Source data:
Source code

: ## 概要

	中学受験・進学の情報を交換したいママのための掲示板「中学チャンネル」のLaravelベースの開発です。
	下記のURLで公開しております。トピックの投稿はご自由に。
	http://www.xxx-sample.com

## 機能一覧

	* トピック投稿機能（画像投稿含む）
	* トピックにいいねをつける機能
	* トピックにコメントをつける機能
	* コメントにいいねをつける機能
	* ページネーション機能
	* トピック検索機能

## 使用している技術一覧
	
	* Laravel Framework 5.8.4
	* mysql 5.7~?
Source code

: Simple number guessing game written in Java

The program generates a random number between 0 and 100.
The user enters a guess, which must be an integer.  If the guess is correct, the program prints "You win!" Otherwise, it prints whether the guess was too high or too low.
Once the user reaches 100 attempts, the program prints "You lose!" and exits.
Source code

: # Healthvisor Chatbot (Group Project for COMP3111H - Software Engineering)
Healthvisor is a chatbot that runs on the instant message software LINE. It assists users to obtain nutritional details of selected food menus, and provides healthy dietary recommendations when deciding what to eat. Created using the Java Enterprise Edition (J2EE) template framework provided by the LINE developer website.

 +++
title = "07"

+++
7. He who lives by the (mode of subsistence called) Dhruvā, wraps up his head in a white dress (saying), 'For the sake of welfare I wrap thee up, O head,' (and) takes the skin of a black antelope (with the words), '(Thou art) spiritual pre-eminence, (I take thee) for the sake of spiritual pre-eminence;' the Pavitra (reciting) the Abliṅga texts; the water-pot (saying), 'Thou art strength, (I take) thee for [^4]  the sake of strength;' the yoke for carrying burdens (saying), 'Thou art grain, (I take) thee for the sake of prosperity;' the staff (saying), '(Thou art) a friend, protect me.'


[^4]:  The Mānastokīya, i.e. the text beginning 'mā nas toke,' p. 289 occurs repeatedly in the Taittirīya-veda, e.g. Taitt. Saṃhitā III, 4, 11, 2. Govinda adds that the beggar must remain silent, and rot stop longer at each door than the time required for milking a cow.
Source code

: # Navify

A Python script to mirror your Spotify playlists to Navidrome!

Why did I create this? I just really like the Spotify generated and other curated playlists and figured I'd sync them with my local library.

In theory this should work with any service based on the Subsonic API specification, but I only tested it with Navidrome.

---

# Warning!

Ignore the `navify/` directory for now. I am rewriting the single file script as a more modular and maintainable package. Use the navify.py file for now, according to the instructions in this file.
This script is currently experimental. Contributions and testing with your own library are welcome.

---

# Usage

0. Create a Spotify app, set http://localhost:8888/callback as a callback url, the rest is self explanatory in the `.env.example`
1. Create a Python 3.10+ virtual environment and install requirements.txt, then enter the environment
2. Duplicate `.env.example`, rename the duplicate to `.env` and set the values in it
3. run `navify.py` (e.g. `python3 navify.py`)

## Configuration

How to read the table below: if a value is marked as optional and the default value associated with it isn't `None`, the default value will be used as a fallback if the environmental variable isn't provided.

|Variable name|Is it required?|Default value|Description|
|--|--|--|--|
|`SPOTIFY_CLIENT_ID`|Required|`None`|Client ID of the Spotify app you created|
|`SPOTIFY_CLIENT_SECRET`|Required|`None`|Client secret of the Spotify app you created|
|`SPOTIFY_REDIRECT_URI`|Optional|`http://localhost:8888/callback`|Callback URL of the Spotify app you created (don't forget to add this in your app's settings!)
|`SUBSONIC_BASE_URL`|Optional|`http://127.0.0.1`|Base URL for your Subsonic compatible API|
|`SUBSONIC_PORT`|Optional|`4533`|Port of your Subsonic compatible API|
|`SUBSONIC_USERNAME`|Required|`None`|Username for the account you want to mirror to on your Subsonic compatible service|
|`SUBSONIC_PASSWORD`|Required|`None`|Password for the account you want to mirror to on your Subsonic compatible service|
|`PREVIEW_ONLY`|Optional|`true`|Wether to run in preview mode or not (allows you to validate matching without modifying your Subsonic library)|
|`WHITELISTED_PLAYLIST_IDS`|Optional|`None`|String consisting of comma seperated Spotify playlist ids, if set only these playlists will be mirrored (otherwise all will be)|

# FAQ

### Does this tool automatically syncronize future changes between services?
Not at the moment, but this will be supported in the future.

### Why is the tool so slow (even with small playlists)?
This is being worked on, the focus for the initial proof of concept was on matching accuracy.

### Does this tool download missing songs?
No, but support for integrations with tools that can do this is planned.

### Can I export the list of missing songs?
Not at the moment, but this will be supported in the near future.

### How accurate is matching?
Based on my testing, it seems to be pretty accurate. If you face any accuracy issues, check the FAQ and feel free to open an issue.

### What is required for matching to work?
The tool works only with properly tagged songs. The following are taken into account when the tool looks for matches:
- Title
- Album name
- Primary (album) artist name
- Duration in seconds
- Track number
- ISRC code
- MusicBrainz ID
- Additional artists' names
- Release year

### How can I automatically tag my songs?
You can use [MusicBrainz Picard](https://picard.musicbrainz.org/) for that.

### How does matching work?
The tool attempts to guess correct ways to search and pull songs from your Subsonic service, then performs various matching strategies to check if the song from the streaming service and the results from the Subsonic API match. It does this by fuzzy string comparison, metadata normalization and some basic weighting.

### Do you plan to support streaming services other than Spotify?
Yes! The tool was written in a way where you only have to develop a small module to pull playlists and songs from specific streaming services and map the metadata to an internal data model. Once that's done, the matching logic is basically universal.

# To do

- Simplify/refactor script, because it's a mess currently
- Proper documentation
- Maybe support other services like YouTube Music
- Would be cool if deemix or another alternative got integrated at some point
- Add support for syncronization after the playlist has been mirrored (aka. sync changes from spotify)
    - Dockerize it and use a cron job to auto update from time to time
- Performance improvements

--

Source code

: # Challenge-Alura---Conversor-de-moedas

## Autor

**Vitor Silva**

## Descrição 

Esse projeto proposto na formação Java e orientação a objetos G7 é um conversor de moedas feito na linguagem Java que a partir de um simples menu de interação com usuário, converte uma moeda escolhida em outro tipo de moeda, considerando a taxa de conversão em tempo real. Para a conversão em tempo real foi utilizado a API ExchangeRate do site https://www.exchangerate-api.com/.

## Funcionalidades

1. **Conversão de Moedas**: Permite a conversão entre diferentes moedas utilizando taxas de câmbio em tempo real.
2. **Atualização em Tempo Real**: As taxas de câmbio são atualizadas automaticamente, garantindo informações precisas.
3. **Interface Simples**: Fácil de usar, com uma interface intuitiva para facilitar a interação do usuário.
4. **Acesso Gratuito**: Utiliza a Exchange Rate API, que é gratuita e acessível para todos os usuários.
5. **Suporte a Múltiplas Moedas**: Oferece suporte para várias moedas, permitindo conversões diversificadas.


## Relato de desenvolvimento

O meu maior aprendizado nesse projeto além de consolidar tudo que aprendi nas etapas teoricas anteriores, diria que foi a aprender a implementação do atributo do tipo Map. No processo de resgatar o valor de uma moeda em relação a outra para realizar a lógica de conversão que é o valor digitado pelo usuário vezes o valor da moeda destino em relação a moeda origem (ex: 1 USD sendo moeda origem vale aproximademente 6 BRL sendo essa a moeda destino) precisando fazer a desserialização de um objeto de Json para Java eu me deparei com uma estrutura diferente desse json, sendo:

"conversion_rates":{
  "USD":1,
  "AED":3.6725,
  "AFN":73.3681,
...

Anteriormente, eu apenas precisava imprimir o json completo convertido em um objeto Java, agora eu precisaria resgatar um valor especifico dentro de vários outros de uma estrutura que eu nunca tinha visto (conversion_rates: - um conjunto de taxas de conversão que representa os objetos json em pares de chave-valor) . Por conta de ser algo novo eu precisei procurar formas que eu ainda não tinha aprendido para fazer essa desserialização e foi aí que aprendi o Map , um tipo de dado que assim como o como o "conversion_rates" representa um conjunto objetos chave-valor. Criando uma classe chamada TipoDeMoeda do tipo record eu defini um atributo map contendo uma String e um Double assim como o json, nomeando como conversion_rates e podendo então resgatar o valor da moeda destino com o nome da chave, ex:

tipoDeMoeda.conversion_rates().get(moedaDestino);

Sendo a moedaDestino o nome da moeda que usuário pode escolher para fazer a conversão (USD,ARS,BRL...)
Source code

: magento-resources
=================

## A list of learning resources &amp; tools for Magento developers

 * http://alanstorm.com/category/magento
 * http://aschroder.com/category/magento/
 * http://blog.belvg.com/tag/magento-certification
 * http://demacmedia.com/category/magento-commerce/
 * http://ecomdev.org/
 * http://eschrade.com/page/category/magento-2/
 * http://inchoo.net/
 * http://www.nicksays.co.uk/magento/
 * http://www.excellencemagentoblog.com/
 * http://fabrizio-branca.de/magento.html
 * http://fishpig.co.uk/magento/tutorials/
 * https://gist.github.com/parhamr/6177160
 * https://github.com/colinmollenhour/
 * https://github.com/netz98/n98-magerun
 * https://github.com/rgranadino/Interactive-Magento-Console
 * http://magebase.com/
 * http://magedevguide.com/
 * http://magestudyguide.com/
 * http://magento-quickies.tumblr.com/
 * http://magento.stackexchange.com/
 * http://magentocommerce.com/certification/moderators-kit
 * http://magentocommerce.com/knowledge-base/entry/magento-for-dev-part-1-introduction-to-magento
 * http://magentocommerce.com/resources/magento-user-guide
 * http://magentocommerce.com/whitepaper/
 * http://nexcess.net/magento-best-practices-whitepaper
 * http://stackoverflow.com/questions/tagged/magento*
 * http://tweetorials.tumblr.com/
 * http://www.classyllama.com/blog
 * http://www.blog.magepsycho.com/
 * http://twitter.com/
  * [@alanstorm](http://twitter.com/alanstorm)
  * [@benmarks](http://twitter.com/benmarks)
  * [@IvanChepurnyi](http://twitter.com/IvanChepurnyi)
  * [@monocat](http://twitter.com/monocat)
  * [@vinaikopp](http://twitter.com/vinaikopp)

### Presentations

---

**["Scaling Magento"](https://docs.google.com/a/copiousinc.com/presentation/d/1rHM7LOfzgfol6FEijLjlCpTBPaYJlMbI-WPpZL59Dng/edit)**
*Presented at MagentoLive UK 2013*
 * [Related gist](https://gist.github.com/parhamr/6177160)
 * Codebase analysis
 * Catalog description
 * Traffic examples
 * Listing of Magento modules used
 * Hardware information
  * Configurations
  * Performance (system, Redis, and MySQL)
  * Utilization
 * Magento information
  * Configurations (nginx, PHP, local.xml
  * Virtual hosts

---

§ EXERCISE REQUIREMENTS: Above are the records. Copy the lines beginning at the one that has "### Presentations" and ending with the one that has "Magento modules used", unchanged.

§ RESPONSE BELOW:
### Presentations

---

**["Scaling Magento"](https://docs.google.com/a/copiousinc.com/presentation/d/1rHM7LOfzgfol6FEijLjlCpTBPaYJlMbI-WPpZL59Dng/edit)**
*Presented at MagentoLive UK 2013*
 * [Related gist](https://gist.github.com/parhamr/6177160)
 * Codebase analysis
 * Catalog description
 * Traffic examples
 * Listing of Magento modules used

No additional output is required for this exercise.